Collected data:
-.-.-
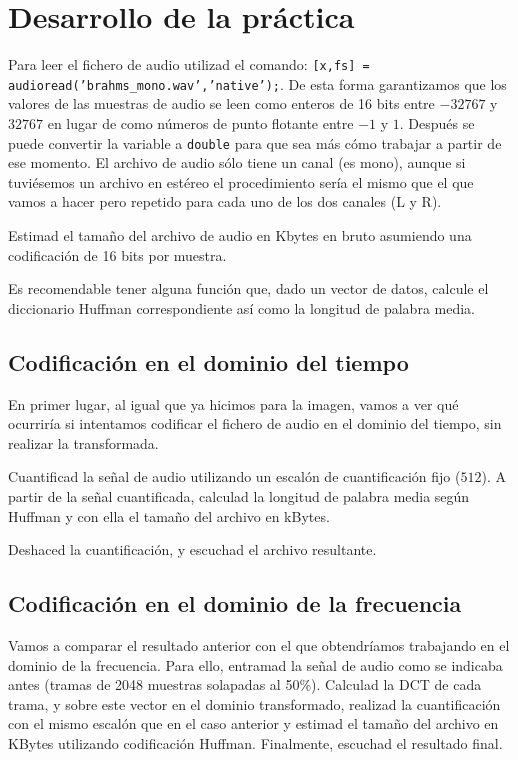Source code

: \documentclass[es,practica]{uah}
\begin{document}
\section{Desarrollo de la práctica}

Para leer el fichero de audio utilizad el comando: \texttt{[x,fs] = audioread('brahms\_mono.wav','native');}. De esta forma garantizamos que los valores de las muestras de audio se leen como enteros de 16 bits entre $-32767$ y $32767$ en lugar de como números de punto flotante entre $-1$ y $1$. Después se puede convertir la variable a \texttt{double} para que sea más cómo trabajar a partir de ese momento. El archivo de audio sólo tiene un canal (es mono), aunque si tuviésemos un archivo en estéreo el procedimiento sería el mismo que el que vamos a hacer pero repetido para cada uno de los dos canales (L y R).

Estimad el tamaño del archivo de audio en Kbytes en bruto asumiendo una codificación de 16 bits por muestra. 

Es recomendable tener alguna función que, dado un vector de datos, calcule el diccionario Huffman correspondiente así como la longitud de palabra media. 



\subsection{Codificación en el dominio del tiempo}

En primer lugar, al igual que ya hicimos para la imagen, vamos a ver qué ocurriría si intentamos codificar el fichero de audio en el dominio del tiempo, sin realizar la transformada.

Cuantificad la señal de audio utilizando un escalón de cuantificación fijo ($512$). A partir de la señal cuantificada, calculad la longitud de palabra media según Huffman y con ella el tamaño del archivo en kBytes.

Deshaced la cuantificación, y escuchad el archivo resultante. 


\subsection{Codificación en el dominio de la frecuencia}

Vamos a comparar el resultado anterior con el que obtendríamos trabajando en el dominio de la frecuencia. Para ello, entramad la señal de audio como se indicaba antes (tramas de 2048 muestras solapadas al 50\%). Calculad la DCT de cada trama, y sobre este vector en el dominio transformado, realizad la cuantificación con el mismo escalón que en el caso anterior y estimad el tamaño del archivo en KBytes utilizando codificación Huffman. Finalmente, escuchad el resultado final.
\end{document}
-.-.-
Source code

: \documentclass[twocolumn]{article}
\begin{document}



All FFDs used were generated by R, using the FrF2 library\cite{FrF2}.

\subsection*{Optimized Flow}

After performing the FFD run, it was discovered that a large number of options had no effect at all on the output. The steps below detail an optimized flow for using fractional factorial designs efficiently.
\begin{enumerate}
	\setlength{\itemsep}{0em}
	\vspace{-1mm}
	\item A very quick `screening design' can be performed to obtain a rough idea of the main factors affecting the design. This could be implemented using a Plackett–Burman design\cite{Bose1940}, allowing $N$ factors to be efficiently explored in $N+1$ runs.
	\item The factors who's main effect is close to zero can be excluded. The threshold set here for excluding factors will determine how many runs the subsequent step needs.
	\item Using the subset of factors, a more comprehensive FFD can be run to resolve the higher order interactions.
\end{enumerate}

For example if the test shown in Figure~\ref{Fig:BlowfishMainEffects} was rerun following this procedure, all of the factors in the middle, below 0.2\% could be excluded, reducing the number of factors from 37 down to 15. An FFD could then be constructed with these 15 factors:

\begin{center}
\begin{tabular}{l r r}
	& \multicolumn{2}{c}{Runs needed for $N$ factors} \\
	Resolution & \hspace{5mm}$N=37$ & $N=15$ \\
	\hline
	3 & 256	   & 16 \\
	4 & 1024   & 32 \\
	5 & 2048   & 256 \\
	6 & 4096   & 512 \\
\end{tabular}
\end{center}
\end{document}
-.-.-
Within these records, how many lines include the word "escuchad"? The reply should be that number alone.

2